配車と在庫を、 ひとつの画面に。
入出庫の伝票、棚のロケーション、明日のトラックの割り当て。すべてが別々の紙とベテランの記憶に散らばっていた倉庫を、IoTとハンディ端末で一本につなぎ直しました。ピッキングの動線と積載計画を最適化し、残業と誤出荷を同時に減らす。現場の手元から始めた、物流DXの記録です。
- Client
- 運輸・倉庫業
- Period
- 約7ヶ月(要件〜本稼働)
- Scope
- 要件定義・設計・開発・運用
- Stack
- Web · クラウド · IoT · ハンディ端末
00 / OVERVIEW
REF. 棚のバーコードと連動したハンディ端末で、在庫と配車を一画面に集約
01 / THE CHALLENGE
在庫の場所も、
明日の配車も、頭の中。
「あの荷物はどの棚?」「明日この方面は何台で回す?」。倉庫を動かす肝心な判断が、特定のベテランに尋ねないと前へ進まない状況でした。
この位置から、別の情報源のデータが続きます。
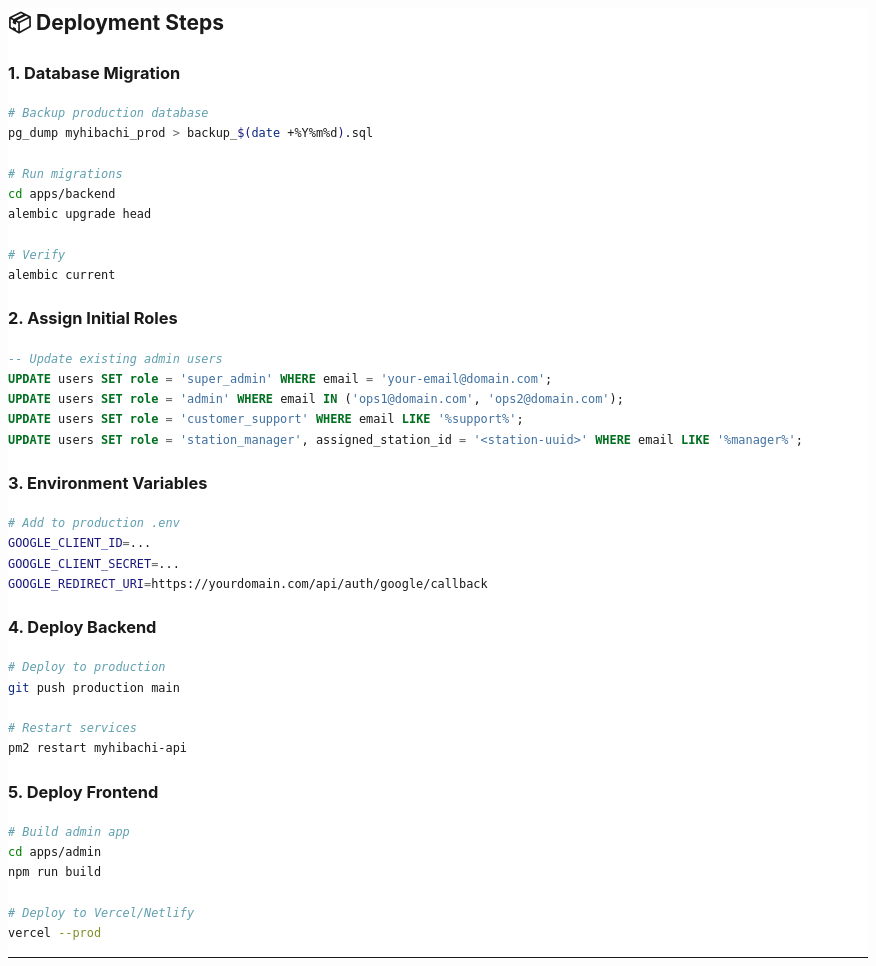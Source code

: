 
## 📦 Deployment Steps

### 1. Database Migration

```bash
# Backup production database
pg_dump myhibachi_prod > backup_$(date +%Y%m%d).sql

# Run migrations
cd apps/backend
alembic upgrade head

# Verify
alembic current
```

### 2. Assign Initial Roles

```sql
-- Update existing admin users
UPDATE users SET role = 'super_admin' WHERE email = 'your-email@domain.com';
UPDATE users SET role = 'admin' WHERE email IN ('ops1@domain.com', 'ops2@domain.com');
UPDATE users SET role = 'customer_support' WHERE email LIKE '%support%';
UPDATE users SET role = 'station_manager', assigned_station_id = '<station-uuid>' WHERE email LIKE '%manager%';
```

### 3. Environment Variables

```bash
# Add to production .env
GOOGLE_CLIENT_ID=...
GOOGLE_CLIENT_SECRET=...
GOOGLE_REDIRECT_URI=https://yourdomain.com/api/auth/google/callback
```

### 4. Deploy Backend

```bash
# Deploy to production
git push production main

# Restart services
pm2 restart myhibachi-api
```

### 5. Deploy Frontend

```bash
# Build admin app
cd apps/admin
npm run build

# Deploy to Vercel/Netlify
vercel --prod
```

---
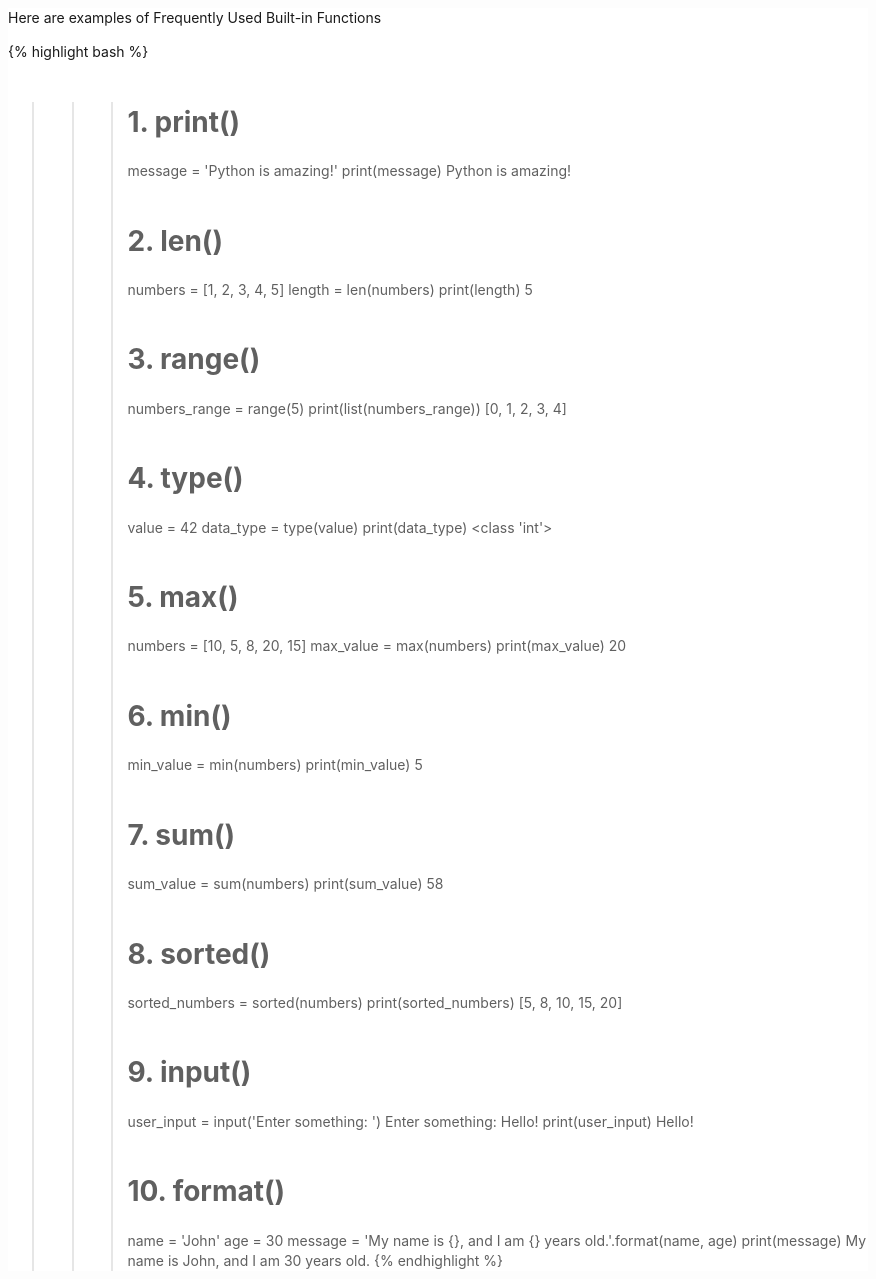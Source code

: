 Here are examples of Frequently Used Built-in Functions

{% highlight bash %}
>>> # 1. print()
>>> message = 'Python is amazing!'
>>> print(message)
Python is amazing!
>>> 
>>> # 2. len()
>>> numbers = [1, 2, 3, 4, 5]
>>> length = len(numbers)
>>> print(length)
5
>>> 
>>> # 3. range()
>>> numbers_range = range(5)
>>> print(list(numbers_range))
[0, 1, 2, 3, 4]
>>> 
>>> # 4. type()
>>> value = 42
>>> data_type = type(value)
>>> print(data_type)
<class 'int'>
>>> 
>>> # 5. max()
>>> numbers = [10, 5, 8, 20, 15]
>>> max_value = max(numbers)
>>> print(max_value)
20
>>> 
>>> # 6. min()
>>> min_value = min(numbers)
>>> print(min_value)
5
>>> 
>>> # 7. sum()
>>> sum_value = sum(numbers)
>>> print(sum_value)
58
>>> 
>>> # 8. sorted()
>>> sorted_numbers = sorted(numbers)
>>> print(sorted_numbers)
[5, 8, 10, 15, 20]
>>> 
>>> # 9. input()
>>> user_input = input('Enter something: ')
Enter something: Hello!
>>> print(user_input)
Hello!
>>> 
>>> # 10. format()
>>> name = 'John'
>>> age = 30
>>> message = 'My name is {}, and I am {} years old.'.format(name, age)
>>> print(message)
My name is John, and I am 30 years old.
{% endhighlight %}
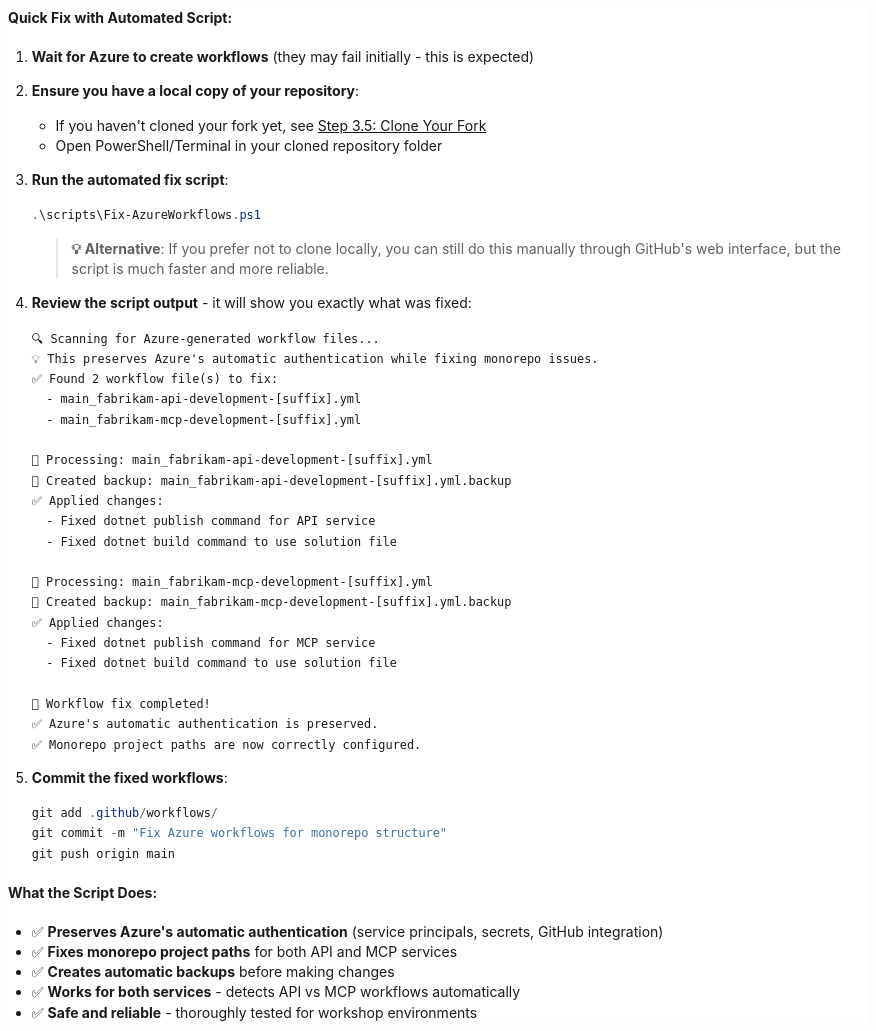 #### **Quick Fix with Automated Script:**

1. **Wait for Azure to create workflows** (they may fail initially - this is expected)

2. **Ensure you have a local copy of your repository**:
   - If you haven't cloned your fork yet, see [Step 3.5: Clone Your Fork](#-step-35-clone-your-fork-optional---for-local-development)
   - Open PowerShell/Terminal in your cloned repository folder

3. **Run the automated fix script**:
   ```powershell
   .\scripts\Fix-AzureWorkflows.ps1
   ```

   > **💡 Alternative**: If you prefer not to clone locally, you can still do this manually through GitHub's web interface, but the script is much faster and more reliable.

4. **Review the script output** - it will show you exactly what was fixed:
   ```
   🔍 Scanning for Azure-generated workflow files...
   💡 This preserves Azure's automatic authentication while fixing monorepo issues.
   ✅ Found 2 workflow file(s) to fix:
     - main_fabrikam-api-development-[suffix].yml
     - main_fabrikam-mcp-development-[suffix].yml
   
   🔧 Processing: main_fabrikam-api-development-[suffix].yml
   💾 Created backup: main_fabrikam-api-development-[suffix].yml.backup
   ✅ Applied changes:
     - Fixed dotnet publish command for API service
     - Fixed dotnet build command to use solution file
   
   🔧 Processing: main_fabrikam-mcp-development-[suffix].yml
   💾 Created backup: main_fabrikam-mcp-development-[suffix].yml.backup
   ✅ Applied changes:
     - Fixed dotnet publish command for MCP service
     - Fixed dotnet build command to use solution file
   
   🎉 Workflow fix completed!
   ✅ Azure's automatic authentication is preserved.
   ✅ Monorepo project paths are now correctly configured.
   ```

5. **Commit the fixed workflows**:
   ```powershell
   git add .github/workflows/
   git commit -m "Fix Azure workflows for monorepo structure"
   git push origin main
   ```

#### **What the Script Does:**
- ✅ **Preserves Azure's automatic authentication** (service principals, secrets, GitHub integration)
- ✅ **Fixes monorepo project paths** for both API and MCP services
- ✅ **Creates automatic backups** before making changes
- ✅ **Works for both services** - detects API vs MCP workflows automatically
- ✅ **Safe and reliable** - thoroughly tested for workshop environments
- 棚のロケーションが台帳と一致せず、ピッキングのたびに探し歩く
- 入出庫が紙伝票で、在庫数がリアルタイムに合わず棚卸が重い
- 配車と積載計画が勘頼みで、空車・積み残しと残業が常態化
倉庫の在庫は手書きの台帳とExcelで管理され、実際の棚の中身とは少しずつズレていきました。ピッカーは記憶を頼りに広い倉庫を歩き回り、見つからない荷物を探すうちに出荷の締め時間が迫る。ときには別の荷物を取り違え、誤出荷として戻ってくることもありました。
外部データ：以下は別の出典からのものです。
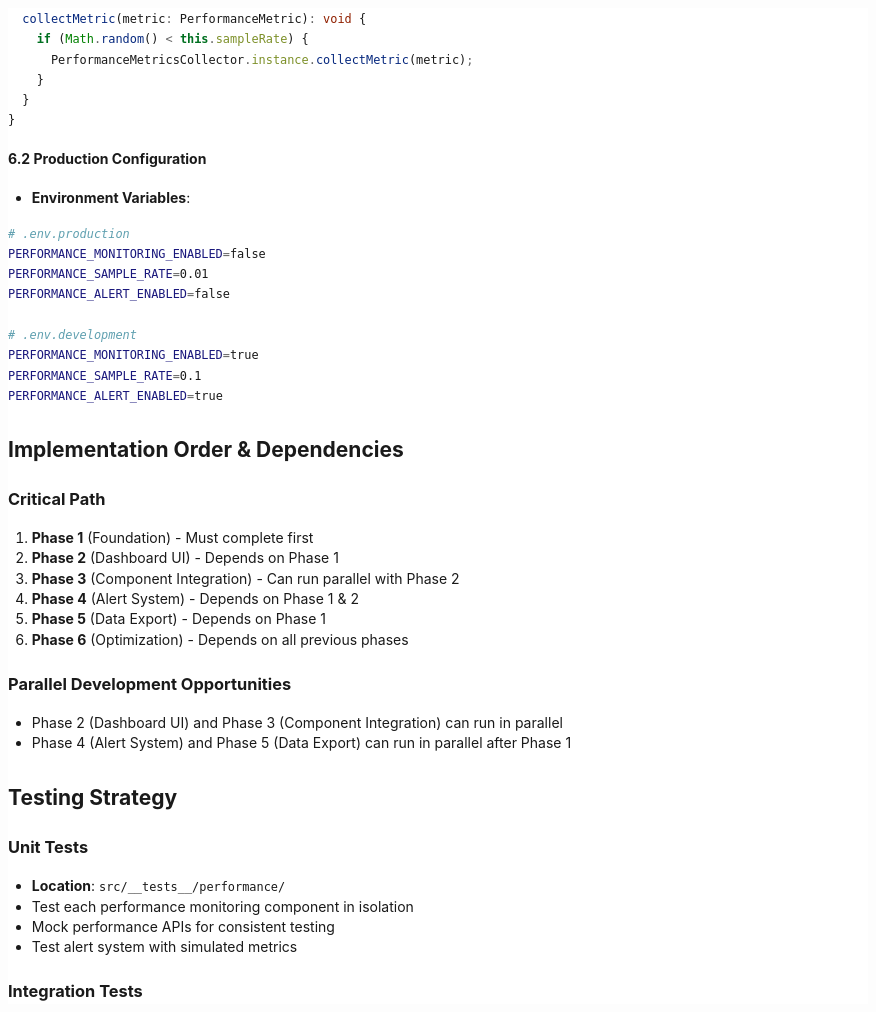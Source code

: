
 ```typescript
  collectMetric(metric: PerformanceMetric): void {
    if (Math.random() < this.sampleRate) {
      PerformanceMetricsCollector.instance.collectMetric(metric);
    }
  }
}
```

#### 6.2 Production Configuration

- **Environment Variables**:

```bash
# .env.production
PERFORMANCE_MONITORING_ENABLED=false
PERFORMANCE_SAMPLE_RATE=0.01
PERFORMANCE_ALERT_ENABLED=false

# .env.development
PERFORMANCE_MONITORING_ENABLED=true
PERFORMANCE_SAMPLE_RATE=0.1
PERFORMANCE_ALERT_ENABLED=true
```

## Implementation Order & Dependencies

### Critical Path

1. **Phase 1** (Foundation) - Must complete first
2. **Phase 2** (Dashboard UI) - Depends on Phase 1
3. **Phase 3** (Component Integration) - Can run parallel with Phase 2
4. **Phase 4** (Alert System) - Depends on Phase 1 & 2
5. **Phase 5** (Data Export) - Depends on Phase 1
6. **Phase 6** (Optimization) - Depends on all previous phases

### Parallel Development Opportunities

- Phase 2 (Dashboard UI) and Phase 3 (Component Integration) can run in parallel
- Phase 4 (Alert System) and Phase 5 (Data Export) can run in parallel after Phase 1

## Testing Strategy

### Unit Tests

- **Location**: `src/__tests__/performance/`
- Test each performance monitoring component in isolation
- Mock performance APIs for consistent testing
- Test alert system with simulated metrics

### Integration Tests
翌日の配車は、長年の経験を持つ配車担当が地図と注文票を見比べながら、毎晩遅くまで組み立てていました。どの便にどれだけ積めるかはその人の頭の中にしかなく、急な増減やトラックの不調があれば一気に崩れる。属人化したオペレーションが、残業と現場の不安をそのまま生み出していたのです。
02 / OUR APPROACH
対話から、設計し、実装する。
倉庫の動線も、配車の段取りも、まず現場と一緒に歩いてから設計に落としました。
倉庫を歩き、動線を測る
ピッカーの後ろについて倉庫を歩き、どの棚を何度往復しているか、どこで荷物を探して止まるかを観察。配車担当の夜の作業にも立ち会い、判断の根拠を一つずつ言葉にしていきました。
ロケーションと在庫を先に固める
いきなり全部を作らず、棚へバーコードを振りロケーションを正しく定義することから着手。ハンディ端末で読むだけで在庫が合う状態を試作し、現場に触ってもらいながら運用ルールを固めました。
動線と積載を最適化する
在庫データが正しく溜まり始めてから、ピッキング順を動線が短くなる順に並べ替え、注文と車両の制約から積載・配車案を自動で提案。最後はベテランが調整できる余白を残し、勘と仕組みを両立させました。
本稼働後も伴走して磨く
導入して終わりにしません。稼働後も定例で現場の声を聞き、ハンディの画面や配車提案のロジックを継続的にチューニング。繁忙期の波にも崩れない運用へ、一緒に育てています。
03 / THE RESULTS
倉庫の流れが、軽くなった。
歩く距離も、探す時間も、配車の夜なべも。日々のオペレーションそのものが軽くなりました。
ハンディ端末で在庫がその場で合うようになり、ピッカーは迷わず最短の動線で棚を回れるようになりました。積載と配車が自動で提案されることで、配車担当の夜の手組みは大幅に短縮。空車と積み残しが減り、トラックの稼働も平準化しています。結果として、倉庫オペレーション全体を35%効率化し、残業と誤出荷を着実に減らすことができました。
04 / CLIENT VOICE
「正直、システムを入れれば現場が窮屈になると身構えていました。でも逆でした。何日も倉庫を一緒に歩いて、私たちのやり方を尊重したうえで仕組みにしてくれた。今はハンディをかざせば在庫の場所が分かり、配車の叩き台も朝には出ている。ベテランしか分からなかったことが、チーム全員で見えるようになりました。残業が目に見えて減ったのが、何よりありがたいです。」